Why, as an academic, would you want to become part of the smear team? Suzie offeres a very personal reaction to it all, and dissects the flawed accusations.

Academics Publicly Attacking UN Torture Rapporteur (Suzie Dawson)

I am a survivor of rape, gang rape and the abusive police process I was subjected to when I reported it and I am fed up with watching sexual violence being used as a cover for political attacks on Julian Assange, his colleagues and his supporters. I am not alone. Numerous other survivors have reached out to me tonight expressing the same sentiment and we deserve to be heard. Today, members of what is supposedly a women’s advocacy group published an open letter addressed to UN top brass, from the Secretary-General on down, complaining about an article written by UN Special Rapporteur on Torture Nils Melzer and attempting to call into question his suitability for his role.

Melzer has recently transformed the debate around 2019 Nobel Peace Prize Nominee Julian Assange’s situation by formally finding that Assange is a victim of state-sponsored (and publicly perpetuated) psychological torture. The content of the open letter undermining Melzer is founded on a premise of advocating for and protecting the rights of women and of survivors of sexual violence. Yet when I self-identified as a survivor in tweets to the organisers of the open letter and dissented against their opinions, they belittled me and were dismissive of my arguments.

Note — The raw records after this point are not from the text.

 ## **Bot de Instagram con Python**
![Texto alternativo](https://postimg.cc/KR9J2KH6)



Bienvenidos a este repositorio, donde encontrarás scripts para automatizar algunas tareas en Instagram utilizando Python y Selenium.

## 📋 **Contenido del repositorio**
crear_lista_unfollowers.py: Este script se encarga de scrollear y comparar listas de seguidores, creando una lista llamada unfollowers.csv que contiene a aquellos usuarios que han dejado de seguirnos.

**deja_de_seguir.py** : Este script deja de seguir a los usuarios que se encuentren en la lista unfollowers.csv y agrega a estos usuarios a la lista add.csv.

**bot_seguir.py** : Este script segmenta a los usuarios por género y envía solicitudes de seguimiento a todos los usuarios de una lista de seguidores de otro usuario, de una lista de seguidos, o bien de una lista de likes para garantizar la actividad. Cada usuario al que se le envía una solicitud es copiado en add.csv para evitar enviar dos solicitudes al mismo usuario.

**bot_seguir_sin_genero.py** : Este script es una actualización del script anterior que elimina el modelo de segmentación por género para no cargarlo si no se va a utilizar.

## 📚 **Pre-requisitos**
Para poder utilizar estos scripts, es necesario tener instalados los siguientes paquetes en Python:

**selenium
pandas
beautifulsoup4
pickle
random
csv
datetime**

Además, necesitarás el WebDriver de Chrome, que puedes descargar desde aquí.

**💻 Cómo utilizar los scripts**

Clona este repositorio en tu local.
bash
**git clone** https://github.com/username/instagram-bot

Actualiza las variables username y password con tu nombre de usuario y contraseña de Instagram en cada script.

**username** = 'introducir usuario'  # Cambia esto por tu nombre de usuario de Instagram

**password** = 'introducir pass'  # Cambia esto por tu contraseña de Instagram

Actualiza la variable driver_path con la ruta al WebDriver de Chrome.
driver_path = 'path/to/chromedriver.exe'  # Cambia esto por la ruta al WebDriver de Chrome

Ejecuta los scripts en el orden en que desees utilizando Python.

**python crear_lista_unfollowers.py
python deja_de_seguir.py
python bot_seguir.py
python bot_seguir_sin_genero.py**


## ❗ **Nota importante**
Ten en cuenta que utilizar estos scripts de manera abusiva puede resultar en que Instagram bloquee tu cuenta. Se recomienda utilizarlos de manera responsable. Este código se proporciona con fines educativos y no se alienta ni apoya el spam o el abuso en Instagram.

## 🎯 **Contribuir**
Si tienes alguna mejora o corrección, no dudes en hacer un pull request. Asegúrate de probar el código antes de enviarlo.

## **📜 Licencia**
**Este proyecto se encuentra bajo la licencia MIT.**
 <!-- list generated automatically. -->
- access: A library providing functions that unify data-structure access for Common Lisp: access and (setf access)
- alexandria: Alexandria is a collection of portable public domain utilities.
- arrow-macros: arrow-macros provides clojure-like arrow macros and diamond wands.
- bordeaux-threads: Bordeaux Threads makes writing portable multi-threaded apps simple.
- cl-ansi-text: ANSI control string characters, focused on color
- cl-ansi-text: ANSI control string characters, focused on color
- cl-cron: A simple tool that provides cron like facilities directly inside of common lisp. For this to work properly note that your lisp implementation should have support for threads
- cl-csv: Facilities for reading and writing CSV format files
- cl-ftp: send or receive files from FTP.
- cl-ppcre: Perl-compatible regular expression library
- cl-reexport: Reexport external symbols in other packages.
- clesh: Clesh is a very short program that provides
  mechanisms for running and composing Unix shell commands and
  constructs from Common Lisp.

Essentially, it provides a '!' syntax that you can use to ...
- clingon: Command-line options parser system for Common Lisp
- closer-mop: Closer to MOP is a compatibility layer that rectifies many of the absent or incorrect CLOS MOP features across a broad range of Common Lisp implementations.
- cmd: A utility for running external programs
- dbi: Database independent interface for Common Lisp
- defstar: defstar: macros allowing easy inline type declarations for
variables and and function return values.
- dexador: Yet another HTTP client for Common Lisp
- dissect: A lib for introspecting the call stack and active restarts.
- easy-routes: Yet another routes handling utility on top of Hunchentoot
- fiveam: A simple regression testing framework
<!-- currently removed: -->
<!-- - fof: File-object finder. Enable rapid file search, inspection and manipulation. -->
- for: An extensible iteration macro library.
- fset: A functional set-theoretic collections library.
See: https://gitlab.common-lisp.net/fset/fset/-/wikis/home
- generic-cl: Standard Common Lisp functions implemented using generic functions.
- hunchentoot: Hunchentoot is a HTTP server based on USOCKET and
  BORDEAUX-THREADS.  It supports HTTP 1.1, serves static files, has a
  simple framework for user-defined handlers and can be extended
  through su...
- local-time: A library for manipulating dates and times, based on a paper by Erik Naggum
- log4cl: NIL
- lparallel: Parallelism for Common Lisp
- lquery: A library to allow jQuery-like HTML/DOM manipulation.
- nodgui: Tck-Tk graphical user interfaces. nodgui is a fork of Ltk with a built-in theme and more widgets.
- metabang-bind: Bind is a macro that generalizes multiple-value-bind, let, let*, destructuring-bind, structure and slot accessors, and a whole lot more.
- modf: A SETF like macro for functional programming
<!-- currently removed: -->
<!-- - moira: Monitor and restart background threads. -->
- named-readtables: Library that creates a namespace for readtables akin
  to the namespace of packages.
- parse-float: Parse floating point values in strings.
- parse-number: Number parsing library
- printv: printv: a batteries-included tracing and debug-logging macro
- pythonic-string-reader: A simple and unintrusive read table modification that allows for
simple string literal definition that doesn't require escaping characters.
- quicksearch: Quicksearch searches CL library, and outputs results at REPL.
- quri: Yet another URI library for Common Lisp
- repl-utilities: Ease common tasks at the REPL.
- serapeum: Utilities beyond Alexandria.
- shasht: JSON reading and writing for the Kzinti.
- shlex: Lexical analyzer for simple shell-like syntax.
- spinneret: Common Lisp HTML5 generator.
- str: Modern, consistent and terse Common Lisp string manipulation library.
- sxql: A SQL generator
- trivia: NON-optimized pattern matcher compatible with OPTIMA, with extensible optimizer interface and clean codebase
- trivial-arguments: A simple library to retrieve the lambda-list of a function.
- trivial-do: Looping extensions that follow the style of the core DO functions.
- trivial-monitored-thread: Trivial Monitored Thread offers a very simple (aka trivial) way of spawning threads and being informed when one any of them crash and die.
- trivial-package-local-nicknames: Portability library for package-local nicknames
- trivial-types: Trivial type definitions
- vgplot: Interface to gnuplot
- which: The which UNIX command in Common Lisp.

Yes, the very women who should have been most sincere about unpacking the experiences and feelings of a survivor of sexual assault could not muster a single shred of empathy for me, nor did they express even the mildest concern for my wellbeing or safety, despite my clearly having been triggered by the conversation. The very women who complained in their open letter against Melzer, of “insensitivity to victims of sexual assault” and “..a profound lack of understanding…” were themselves apparently incapable of demonstrating any sensitivity or understanding when dealing directly with a survivor.